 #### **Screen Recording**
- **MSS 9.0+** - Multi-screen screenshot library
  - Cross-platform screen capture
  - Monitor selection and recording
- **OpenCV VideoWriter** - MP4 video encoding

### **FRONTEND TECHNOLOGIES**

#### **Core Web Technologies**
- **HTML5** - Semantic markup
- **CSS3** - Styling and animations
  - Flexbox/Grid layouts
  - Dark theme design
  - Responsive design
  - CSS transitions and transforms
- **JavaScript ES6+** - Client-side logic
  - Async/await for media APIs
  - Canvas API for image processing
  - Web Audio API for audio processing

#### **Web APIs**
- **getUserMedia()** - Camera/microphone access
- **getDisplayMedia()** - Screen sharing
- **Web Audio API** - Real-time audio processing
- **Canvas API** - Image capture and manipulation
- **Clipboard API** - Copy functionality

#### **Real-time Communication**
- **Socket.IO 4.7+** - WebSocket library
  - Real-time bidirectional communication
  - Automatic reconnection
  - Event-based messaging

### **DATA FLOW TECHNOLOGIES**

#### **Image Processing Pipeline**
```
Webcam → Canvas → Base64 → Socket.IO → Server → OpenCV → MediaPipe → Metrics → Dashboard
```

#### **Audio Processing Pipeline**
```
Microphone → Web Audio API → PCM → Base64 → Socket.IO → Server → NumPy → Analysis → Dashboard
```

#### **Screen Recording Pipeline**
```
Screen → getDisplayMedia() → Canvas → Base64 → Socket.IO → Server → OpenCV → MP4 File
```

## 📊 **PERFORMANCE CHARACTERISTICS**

• [EXERCISE OBJECTIVE]: Set down every entry again, exactly as written.

• [WRITTEN ANSWER]:
 #### **Screen Recording**
- **MSS 9.0+** - Multi-screen screenshot library
  - Cross-platform screen capture
  - Monitor selection and recording
- **OpenCV VideoWriter** - MP4 video encoding

### **FRONTEND TECHNOLOGIES**

#### **Core Web Technologies**
- **HTML5** - Semantic markup
- **CSS3** - Styling and animations
  - Flexbox/Grid layouts
  - Dark theme design
  - Responsive design
  - CSS transitions and transforms
- **JavaScript ES6+** - Client-side logic
  - Async/await for media APIs
  - Canvas API for image processing
  - Web Audio API for audio processing

#### **Web APIs**
- **getUserMedia()** - Camera/microphone access
- **getDisplayMedia()** - Screen sharing
- **Web Audio API** - Real-time audio processing
- **Canvas API** - Image capture and manipulation
- **Clipboard API** - Copy functionality

#### **Real-time Communication**
- **Socket.IO 4.7+** - WebSocket library
  - Real-time bidirectional communication
  - Automatic reconnection
  - Event-based messaging

### **DATA FLOW TECHNOLOGIES**

#### **Image Processing Pipeline**
```
Webcam → Canvas → Base64 → Socket.IO → Server → OpenCV → MediaPipe → Metrics → Dashboard
```

#### **Audio Processing Pipeline**
```
Microphone → Web Audio API → PCM → Base64 → Socket.IO → Server → NumPy → Analysis → Dashboard
```

#### **Screen Recording Pipeline**
```
Screen → getDisplayMedia() → Canvas → Base64 → Socket.IO → Server → OpenCV → MP4 File
```

## 📊 **PERFORMANCE CHARACTERISTICS**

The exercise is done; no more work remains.